Chris Anderson‘s debut business book, The Long Tail – Why the Future of Business Is Selling Less of More, came out in 2004 with one simple concept: companies could make significant profits from selling small volumes of hard-to-find products to many customers instead of only selling large numbers of a handful of popular items. The theory of The Long Tail is that the total sales of these non-hit products could outsell those of the few popular items. Whether or not this has crystallized is not the point. Because of the Internet, companies can now carry an endless amount of inventory as they’re no longer relegated to the limitations of a physical store’s square footage.

Amazon is a great example of the long tail at work.

If you’ve been playing along at home, you already know how much love I have (and have always had) for Amazon. I’m also a massive fan of obscure content, so the Internet provides a constant flow of unique and niche content coupled with unique and niche products. From rare books to hard-to-find electronics, it’s hard to beat Amazon’s impressive play of the long tail. This was pushed even further this past week when Amazon launched the "Never Before on DVD" store, which offers more than two thousand titles from companies like Walt Disney Studios, Warner Bros., Sony Pictures and more. Where else do you think you’re going to score a DVD copy of Man From Atlantis: Complete TV Movies Collection (Remastered!)?

Long live the long tail.

This is just another shift in the ever-changing and constantly evolving retail channel.

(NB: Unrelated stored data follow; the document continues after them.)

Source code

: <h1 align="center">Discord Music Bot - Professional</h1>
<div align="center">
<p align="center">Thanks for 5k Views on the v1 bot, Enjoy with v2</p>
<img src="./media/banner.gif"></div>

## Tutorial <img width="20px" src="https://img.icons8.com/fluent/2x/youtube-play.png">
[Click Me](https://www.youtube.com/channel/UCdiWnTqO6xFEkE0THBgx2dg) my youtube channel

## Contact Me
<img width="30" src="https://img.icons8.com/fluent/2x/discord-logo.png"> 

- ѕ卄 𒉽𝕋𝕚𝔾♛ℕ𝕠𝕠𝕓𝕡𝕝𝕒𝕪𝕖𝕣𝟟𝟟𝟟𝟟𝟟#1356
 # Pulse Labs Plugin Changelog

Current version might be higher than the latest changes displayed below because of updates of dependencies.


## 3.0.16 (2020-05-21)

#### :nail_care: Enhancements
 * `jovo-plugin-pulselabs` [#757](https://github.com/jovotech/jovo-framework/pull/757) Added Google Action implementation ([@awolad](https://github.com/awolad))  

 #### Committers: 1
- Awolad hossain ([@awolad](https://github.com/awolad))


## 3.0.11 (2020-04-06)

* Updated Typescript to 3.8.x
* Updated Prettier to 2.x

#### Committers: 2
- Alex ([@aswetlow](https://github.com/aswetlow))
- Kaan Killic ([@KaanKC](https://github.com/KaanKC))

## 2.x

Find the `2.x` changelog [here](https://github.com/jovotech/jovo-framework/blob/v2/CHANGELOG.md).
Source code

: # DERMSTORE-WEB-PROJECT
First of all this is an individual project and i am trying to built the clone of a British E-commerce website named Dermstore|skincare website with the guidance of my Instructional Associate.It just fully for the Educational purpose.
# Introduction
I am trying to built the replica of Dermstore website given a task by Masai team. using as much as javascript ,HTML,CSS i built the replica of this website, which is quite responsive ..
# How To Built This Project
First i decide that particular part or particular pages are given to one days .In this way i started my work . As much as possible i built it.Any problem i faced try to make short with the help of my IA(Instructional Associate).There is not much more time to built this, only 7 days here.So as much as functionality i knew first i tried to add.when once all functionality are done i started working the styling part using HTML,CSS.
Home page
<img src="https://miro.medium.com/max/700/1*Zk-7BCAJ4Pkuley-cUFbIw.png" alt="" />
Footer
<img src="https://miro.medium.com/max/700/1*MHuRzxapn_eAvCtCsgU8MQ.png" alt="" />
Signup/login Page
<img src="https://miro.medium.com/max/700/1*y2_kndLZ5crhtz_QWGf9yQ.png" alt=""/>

It’s not a question as to whether or not there is a mass market for anything anymore. We’re quickly moving to a very unique moment in time when customized products are becoming a cost-effective reality for mass merchant. Will Amazon’s "Never Before on DVD" store be the next evolution of online video or movies? Probably not, because it’s not about big hits and blockbusters so much as it is about helping people find those rare gems or creating a whole new level of movie discovery.

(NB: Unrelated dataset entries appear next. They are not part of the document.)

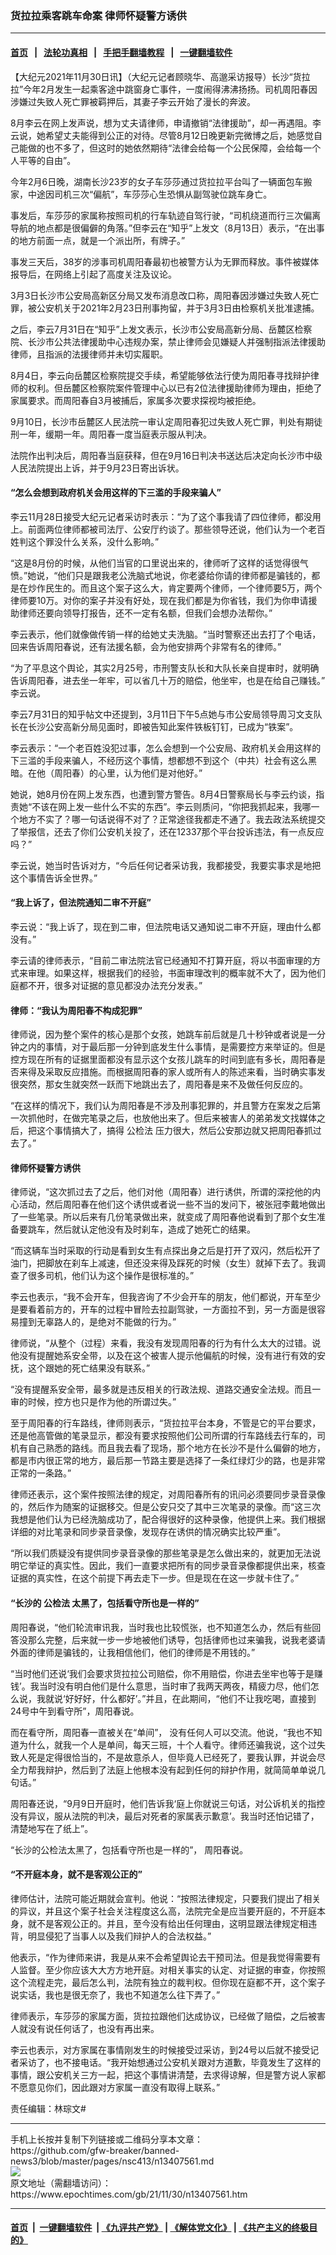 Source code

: ### 货拉拉乘客跳车命案 律师怀疑警方诱供
------------------------

#### [首页](https://github.com/gfw-breaker/banned-news3/blob/master/README.md) &nbsp;&nbsp;|&nbsp;&nbsp; [法轮功真相](https://github.com/begood0513/basic/blob/master/README.md)  &nbsp;&nbsp;|&nbsp;&nbsp; [手把手翻墙教程](https://github.com/gfw-breaker/guides/wiki)  &nbsp;&nbsp;|&nbsp;&nbsp; [一键翻墙软件](https://github.com/gfw-breaker/nogfw/blob/master/README.md)  



<div><p>
 【大纪元2021年11月30日讯】（大纪元记者顾晓华、高邈采访报导）长沙“货拉拉”今年2月发生一起乘客途中跳窗身亡事件，一度闹得沸沸扬扬。司机周阳春因涉嫌过失致人死亡罪被羁押后，其妻子李云开始了漫长的奔波。
</p>
<p>
 8月李云在网上发声说，想为丈夫请律师，申请撤销“法律援助”，却一再遇阻。李云说，她希望丈夫能得到公正的对待。尽管8月12日晚更新完微博之后，她感觉自己能做的也不多了，但这时的她依然期待“法律会给每一个公民保障，会给每一个人平等的自由”。
</p>
<p>
 今年2月6日晚，湖南长沙23岁的女子车莎莎通过货拉拉平台叫了一辆面包车搬家，中途因司机三次“偏航”，车莎莎心生恐惧从副驾驶位跳车身亡。
</p>
<p>
 事发后，车莎莎的家属称按照司机的行车轨迹自驾行驶，“司机绕道而行三次偏离导航的地点都是很偏僻的角落。”但李云在“知乎”上发文（8月13日）表示，“在出事的地方前面一点，就是一个派出所，有牌子。”
</p>
<p>
 事发三天后，38岁的涉事司机周阳春最初也被警方认为无罪而释放。事件被媒体报导后，在网络上引起了高度关注及议论。
</p>
<p>
 3月3日长沙市公安局高新区分局又发布消息改口称，周阳春因涉嫌过失致人死亡罪，被公安机关于2021年2月23日刑事拘留，并于3月3日由检察机关批准逮捕。
</p>
<p>
 之后，李云7月31日在“知乎”上发文表示，长沙市公安局高新分局、岳麓区检察院、长沙市公共法律援助中心违规办案，禁止律师会见嫌疑人并强制指派法律援助律师，且指派的法援律师并未切实履职。
</p>
<p>
 8月4日，李云向岳麓区检察院提交手续，希望能够依法行使为周阳春寻找辩护律师的权利。但岳麓区检察院案件管理中心以已有2位法律援助律师为理由，拒绝了家属要求。而周阳春自3月被捕后，家属多次要求探视均被拒绝。
</p>
<p>
 9月10日，长沙市岳麓区人民法院一审认定周阳春犯过失致人死亡罪，判处有期徒刑一年，缓期一年。周阳春一度当庭表示服从判决。
</p>
<p>
 法院作出判决后，周阳春当庭获释，但在9月16日判决书送达后决定向长沙市中级人民法院提出上诉，并于9月23日寄出诉状。
</p>
<h4>
 “怎么会想到政府机关会用这样的下三滥的手段来骗人”
</h4>
<p>
 李云11月28日接受大纪元记者采访时表示：“为了这个事我请了四位律师，都没用上。前面两位律师都被司法厅、公安厅约谈了。那些领导还说，他们认为一个老百姓判这个罪没什么关系，没什么影响。”
</p>
<p>
 “这是8月份的时候，从他们当官的口里说出来的，律师听了这样的话觉得很气愤。”她说，“他们只是跟我老公洗脑式地说，你老婆给你请的律师都是骗钱的，都是在炒作民生的。而且这个案子这么大，肯定要两个律师，一个律师要5万，两个律师要10万。对你的案子并没有好处，现在我们都是为你省钱，我们为你申请援助律师还要向领导打报告，还不一定有名额，但我们会想办法帮你。”
</p>
<p>
 李云表示，他们就像做传销一样的给她丈夫洗脑。“当时警察还出去打了个电话，回来告诉周阳春说，还有法援名额，会为他安排两个非常有名的律师。”
</p>
<p>
 “为了平息这个舆论，其实2月25号，市刑警支队长和大队长亲自提审时，就明确告诉周阳春，进去坐一年牢，可以省几十万的赔偿，他坐牢，也是在给自己赚钱。” 李云说。
</p>
<p>
 李云7月31日的知乎帖文中还提到，3月11日下午5点她与市公安局领导周习文支队长在长沙公安高新分局见面时，即被告知此案件铁板钉钉，已成为“铁案”。
</p>
<p>
 李云表示：“一个老百姓没犯过事，怎么会想到一个公安局、政府机关会用这样的下三滥的手段来骗人，不经历这个事情，想都想不到这个（中共）社会有这么黑暗。在他（周阳春）的心里，认为他们是对他好。”
</p>
<p>
 她说，她8月份在网上发东西，也遭到警方警告。8月4日警察局长与李云约谈，指责她“不该在网上发一些什么不实的东西”。李云则质问，“你把我抓起来，我哪一个地方不实了？哪一句话说得不对了？正常途径我都走不通了。我去政法系统提交了举报信，还去了你们公安机关投了，还在12337那个平台投诉违法，有一点反应吗？”
</p>
<p>
 李云说，她当时告诉对方，“今后任何记者采访我，我都接受，我要实事求是地把这个事情告诉全世界。”
</p>
<h4>
 “我上诉了，但法院通知二审不开庭”
</h4>
<p>
 李云说：“我上诉了，现在到二审，但法院电话又通知说二审不开庭，理由什么都没有。”
</p>
<p>
 李云请的律师表示，“目前二审法院法官已经通知不打算开庭，将以书面审理的方式来审理。如果这样，根据我们的经验，书面审理改判的概率就不大了，因为他们庭都不开，很多对证据的意见都没办法充分发表。”
</p>
<h4>
 律师：“我认为周阳春不构成犯罪”
</h4>
<p>
 律师说，因为整个案件的核心是那个女孩，她跳车前后就是几十秒钟或者说是一分钟之内的事情，对于最后那一分钟到底发生什么事情，是需要控方来举证的。但是控方现在所有的证据里面都没有显示这个女孩儿跳车的时间到底有多长，周阳春是否来得及采取反应措施。而根据周阳春的家人或所有人的陈述来看，当时确实事发很突然，那女生就突然一跃而下地跳出去了，周阳春是来不及做任何反应的。
</p>
<p>
 “在这样的情况下，我们认为周阳春是不涉及刑事犯罪的，并且警方在案发之后第一次抓他时，在做完笔录之后，也放他出来了。但后来被害人的弟弟发文找媒体之后，把这个事情搞大了，搞得
 <ok href="https://www.epochtimes.com/gb/tag/%E5%85%AC%E6%A3%80%E6%B3%95.html">
  公检法
 </ok>
 压力很大，然后公安那边就又把周阳春抓过去了。”
</p>
<h4>
 律师怀疑警方诱供
</h4>
<p>
 律师说，“这次抓过去了之后，他们对他（周阳春）进行诱供，所谓的深挖他的内心活动，然后周阳春在他们这个诱供或者说一些不当的发问下，被张冠李戴地做出了一些笔录。所以后来有几份笔录做出来，就变成了周阳春他说看到了那个女生准备要跳车，然后就认定他没有及时刹车，造成了她死亡的结果。
</p>
<p>
 “而这辆车当时采取的行动是看到女生有点探出身之后是打开了双闪，然后松开了油门，把脚放在刹车上减速，但还没来得及踩死的时候（女生）就掉下去了。我调查了很多司机，他们认为这个操作是很标准的。”
</p>
<p>
 李云也表示，“我不会开车，但我咨询了不少会开车的朋友，他们都说，开车至少是要看着前方的，开车的过程中冒险去拉副驾驶，一方面拉不到，另一方面是很容易撞到无辜路人的，是绝对不能做的行为。”
</p>
<p>
 律师说，“从整个（过程）来看，我没有发现周阳春的行为有什么太大的过错。说他没有提醒她系安全带，以及在这个被害人提示他偏航的时候，没有进行有效的安抚，这个跟她的死亡结果没有联系。”
</p>
<p>
 “没有提醒系安全带，最多就是违反相关的行政法规、道路交通安全法规。而且一审的时候，控方也只是作为他的所谓过失。”
</p>
<p>
 至于周阳春的行车路线，律师则表示，“货拉拉平台本身，不管是它的平台要求，还是他高管做的笔录显示，都没有要求按照他们公司所谓的行车路线去行车的，司机有自己熟悉的路线。而且我去看了现场，那个地方在长沙不是什么偏僻的地方，都是市内很正常的地方，最后那一节路主要是选择了一条红绿灯少的路，也是非常正常的一条路。”
</p>
<p>
 律师还表示，这个案件按照法律的规定，对周阳春所有的讯问必须要同步录音录像的，然后作为随案的证据移交。但是公安只交了其中三次笔录的录像。而“这三次我想是他们认为已经洗脑成功了，配合得很好的这种录像，他提供上来。我们根据详细的对比笔录和同步录音录像，发现存在诱供的情况确实比较严重”。
</p>
<p>
 “所以我们质疑没有提供同步录音录像的那些笔录是怎么做出来的，就更加无法说明它举证的真实性。因此，我们一直要求把所有的同步录音录像都提供出来，核查证据的真实性，在这个前提下再去走下一步。但是现在在这一步就卡住了。”
</p>
<h4>
 “长沙的
 <ok href="https://www.epochtimes.com/gb/tag/%E5%85%AC%E6%A3%80%E6%B3%95.html">
  公检法
 </ok>
 太黑了，包括看守所也是一样的”
</h4>
<p>
 周阳春说，“他们轮流审讯我，当时我也比较慌张，也不知道怎么办，然后有些回答没那么完整，后来就一步一步地被他们诱导，包括律师也过来骗我，说我老婆请外面的律师是骗钱的，让我相信他们，他们的律师是不用钱的。”
</p>
<p>
 “当时他们还说‘我们会要求货拉拉公司赔偿，你不用赔偿，你进去坐牢也等于是赚钱’。我当时没有明白他们是什么意思，当时审了我两天两夜，精疲力尽，他们怎么说，我就说‘好好好，什么都好’。”并且，在此期间，“他们不让我吃喝，直接到24号中午到看守所”，周阳春说。
</p>
<p>
 而在看守所，周阳春一直被关在“单间”， 没有任何人可以交流。他说，“我也不知道为什么，就我一个人是单间，每天三班，十个人看守。律师还骗我说，这个过失致人死是定得很恰当的，不是故意杀人，但毕竟人已经死了，要我认罪，并说会尽全力帮我辩护，然后到了法庭上他根本没有起到任何的辩护作用，就简简单单说几句话。”
</p>
<p>
 周阳春还说，“9月9日开庭时，他们告诉我‘庭上你就说三句话，对公诉机关的指控没有异议，服从法院的判决，最后对死者的家属表示歉意’。我当时还怕记错了，清楚地写在了纸上”。
</p>
<p>
 “长沙的公检法太黑了，包括看守所也是一样的”， 周阳春说。
</p>
<h4>
 “不开庭本身，就不是客观公正的”
</h4>
<p>
 律师估计，法院可能近期就会宣判。他说：“按照法律规定，只要我们提出了相关的异议，并且这个案子社会关注程度这么高，法院完全是应当要开庭的，不开庭本身，就不是客观公正的。并且，至今没有给出任何理由，这明显跟法律规定相违背，明显侵犯了当事人以及我们辩护人的合法权益。”
</p>
<p>
 他表示，“作为律师来讲，我是从来不会希望舆论去干预司法。但是我觉得需要有人监督。至少你应该大大方方地开庭。对相关事实的认定、对证据的审查，你按照这个流程走完，最后怎么判，法院有独立的裁判权。但你现在庭都不开，这个案子说实话，我也是很无奈了，我也不知道怎么往下弄了。”
</p>
<p>
 律师表示，车莎莎的家属方面，货拉拉跟他们达成协议，已经做了赔偿，之后被害人就没有说任何话了，也没有再出来。
</p>
<p>
 李云也表示，对方家属在事情刚发生的时候接受过采访，到24号以后就不接受记者采访了，也不接电话。“我开始想通过公安机关跟对方道歉，毕竟发生了这样的事情，跟公安机关三方一起，把这个事情讲清楚，去求得谅解，但是警方说人家都不愿意见你们，因此跟对方家属一直没有取得上联系。”
</p>
<p>
 责任编辑：林琮文#
</p>
</div>
<hr/>
手机上长按并复制下列链接或二维码分享本文章：<br/>
https://github.com/gfw-breaker/banned-news3/blob/master/pages/nsc413/n13407561.md <br/>
<a href='https://github.com/gfw-breaker/banned-news3/blob/master/pages/nsc413/n13407561.md'><img src='https://github.com/gfw-breaker/banned-news3/blob/master/pages/nsc413/n13407561.md.png'/></a> <br/>
原文地址（需翻墙访问）：https://www.epochtimes.com/gb/21/11/30/n13407561.htm


------------------------
#### [首页](https://github.com/gfw-breaker/banned-news3/blob/master/README.md) &nbsp;|&nbsp; [一键翻墙软件](https://github.com/gfw-breaker/nogfw/blob/master/README.md) &nbsp;| [《九评共产党》](https://github.com/gfw-breaker/9ping.md/blob/master/README.md#九评之一评共产党是什么) | [《解体党文化》](https://github.com/gfw-breaker/jtdwh.md/blob/master/README.md) | [《共产主义的终极目的》](https://github.com/gfw-breaker/gczydzjmd.md/blob/master/README.md)


<img src='http://gfw-breaker.win/banned-news3/pages/nsc413/n13407561.md' width='0px' height='0px'/>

Regardless, it’s moments like these that give me a whole new appreciation for the power of technology, the Internet, connectivity and delivering what consumers want.

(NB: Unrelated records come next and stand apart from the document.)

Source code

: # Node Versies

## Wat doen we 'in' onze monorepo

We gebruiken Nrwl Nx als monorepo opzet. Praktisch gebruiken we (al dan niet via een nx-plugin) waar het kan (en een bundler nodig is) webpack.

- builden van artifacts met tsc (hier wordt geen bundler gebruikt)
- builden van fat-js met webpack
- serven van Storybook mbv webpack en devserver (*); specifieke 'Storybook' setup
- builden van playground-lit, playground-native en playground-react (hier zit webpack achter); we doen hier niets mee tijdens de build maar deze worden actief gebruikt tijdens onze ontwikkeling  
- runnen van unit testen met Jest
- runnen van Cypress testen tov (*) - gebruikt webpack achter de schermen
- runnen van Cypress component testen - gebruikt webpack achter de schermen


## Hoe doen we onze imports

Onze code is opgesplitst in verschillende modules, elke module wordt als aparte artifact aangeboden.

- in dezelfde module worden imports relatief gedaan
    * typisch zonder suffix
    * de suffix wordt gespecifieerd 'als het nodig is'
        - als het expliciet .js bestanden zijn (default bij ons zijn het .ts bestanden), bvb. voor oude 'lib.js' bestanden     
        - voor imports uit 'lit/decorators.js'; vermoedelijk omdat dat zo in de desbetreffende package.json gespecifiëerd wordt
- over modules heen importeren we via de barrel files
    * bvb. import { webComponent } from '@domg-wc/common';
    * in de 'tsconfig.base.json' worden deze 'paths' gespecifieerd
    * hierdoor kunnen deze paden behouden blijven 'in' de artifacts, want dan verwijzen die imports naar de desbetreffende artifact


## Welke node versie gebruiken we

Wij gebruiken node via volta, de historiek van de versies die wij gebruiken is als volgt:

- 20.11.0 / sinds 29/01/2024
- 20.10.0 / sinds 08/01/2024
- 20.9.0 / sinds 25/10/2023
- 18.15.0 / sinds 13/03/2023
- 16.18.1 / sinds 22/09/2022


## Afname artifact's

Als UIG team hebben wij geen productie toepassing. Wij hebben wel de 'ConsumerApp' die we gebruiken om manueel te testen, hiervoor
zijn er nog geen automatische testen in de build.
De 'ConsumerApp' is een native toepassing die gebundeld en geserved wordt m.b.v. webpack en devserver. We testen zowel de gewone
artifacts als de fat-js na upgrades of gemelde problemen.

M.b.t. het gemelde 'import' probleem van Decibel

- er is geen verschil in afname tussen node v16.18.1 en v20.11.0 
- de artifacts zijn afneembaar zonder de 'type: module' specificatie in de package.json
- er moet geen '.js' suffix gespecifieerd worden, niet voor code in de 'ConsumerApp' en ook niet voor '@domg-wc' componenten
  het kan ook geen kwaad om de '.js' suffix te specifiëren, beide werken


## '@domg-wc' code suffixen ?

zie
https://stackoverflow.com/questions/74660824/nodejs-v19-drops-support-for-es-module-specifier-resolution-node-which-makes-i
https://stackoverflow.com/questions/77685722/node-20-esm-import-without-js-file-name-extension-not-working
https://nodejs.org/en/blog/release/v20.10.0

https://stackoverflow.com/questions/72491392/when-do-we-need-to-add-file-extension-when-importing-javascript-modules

  1. As a content creator, I recognize that my audience is deep in the long tail as well. The mainstream stores could never make enough money on me to keep me on the shelves consistently.
    Amazon, however, has virtual shelf space. They don’t even warehouse it. They just provide a service that connects my potential readers with my products. Amazon takes a cut for making the connection. Genius.
    Buddy Scalera

  2. Mitch, THis past week my husband has been off work and spent time cataloging his DVD collection – he’s thinking of subscribing to Apple’s service where they log your record collection for ever so when you change devices, you don’t have to re-load boxfuls of CDs onto iTunes.
    And he showed me their ‘album artwork’ update or matching service
    Their ‘if your version is lower quality than ours’ service where they upgrade your version
    The ‘if you upload something we haven’t got in our library’ service they keep a copy
    As a marketer, I can see these strategies give Apple leverage with every music publisher, “Hey 156 of our customers have your artists’ works stored on iTunes, how about we cut a deal to sell more…?’
    And yet a small part of me still enjoys browsing a physical book store. How about you?